(EXERCISE DETAILS): Go to the line containing "or 📬 abelmgetnet@gmail.com" in the records below and print it and every following line exactly, on through the line containing "## Connect with me", then stop.

*** DATA SECTION Section Begins ***

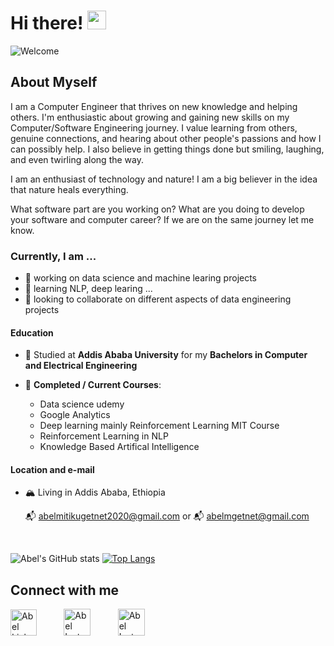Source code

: # Hi there! <img src="https://raw.githubusercontent.com/MartinHeinz/MartinHeinz/master/wave.gif" width="30px"> 

![Welcome](https://c.tenor.com/Z25t-Dm102AAAAAC/welcome.gif)

## About Myself

I am a Computer Engineer that thrives on new knowledge and helping others. I'm enthusiastic about growing and gaining new skills on my Computer/Software Engineering journey. I value learning from others, genuine connections, and hearing about other people's passions and how I can possibly help. I also believe in getting things done but smiling, laughing, and even twirling along the way.

I am an enthusiast of technology and nature! I am a big believer in the idea that nature heals everything.

What software part are you working on? What are you doing to develop your software and computer career? If we are on the same journey let me know.

### Currently, I am ...

- 🔭 working on data science and machine learing projects
- 🌱 learning NLP, deep learing ...
- 👯 looking to collaborate on different aspects of data engineering projects

#### Education

- 📖 Studied at **Addis Ababa University** for my **Bachelors in Computer and Electrical Engineering**

- 🌱 **Completed / Current Courses**: 

  - Data science udemy
  - Google Analytics
  - Deep learning mainly Reinforcement Learning MIT Course
  - Reinforcement Learning in NLP
  - Knowledge Based Artifical Intelligence
  
#### Location and e-mail

- 🏔 Living in Addis Ababa, Ethiopia

  📬 abelmitikugetnet2020@gmail.com or 📬 abelmgetnet@gmail.com

<br />

![Abel's GitHub stats](https://github-readme-stats.vercel.app/api?username=Abel-Blue&show_icons=true&theme=radical)
[![Top Langs](https://github-readme-stats.vercel.app/api/top-langs/?username=Abel-Blue&layout=compact)](https://github.com/Abel-Blue/github-readme-stats)


## Connect with me

<a href="https://www.linkedin.com/in/abel-mitiku-2b95bb215/" target="_blank"><img src="https://img.icons8.com/color/344/linkedin.png" alt="Abel Linkedin" style="width:42px;height:42px;"></a> &nbsp; &nbsp; &nbsp; &nbsp; &nbsp;
<a href="https://www.instagram.com/abelmitiku.c/" target="_blank"><img src="https://img.icons8.com/fluency/344/instagram-new.png" alt="Abel Instagram" style="width:43px;height:43px;"></a> &nbsp; &nbsp; &nbsp; &nbsp; &nbsp;
<a href="https://medium.com/@Abel-Blue" target="_blank"><img src="https://img.icons8.com/color-glass/344/medium-logo.png" alt="Abel Instagram" style="width:43px;height:43px;"></a> &nbsp; &nbsp; &nbsp; &nbsp; &nbsp; 
<br />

*** DATA SECTION Section Ends ***

(SOLUTION TO THIS PROBLEM):
  📬 abelmitikugetnet2020@gmail.com or 📬 abelmgetnet@gmail.com

<br />

![Abel's GitHub stats](https://github-readme-stats.vercel.app/api?username=Abel-Blue&show_icons=true&theme=radical)
[![Top Langs](https://github-readme-stats.vercel.app/api/top-langs/?username=Abel-Blue&layout=compact)](https://github.com/Abel-Blue/github-readme-stats)


## Connect with me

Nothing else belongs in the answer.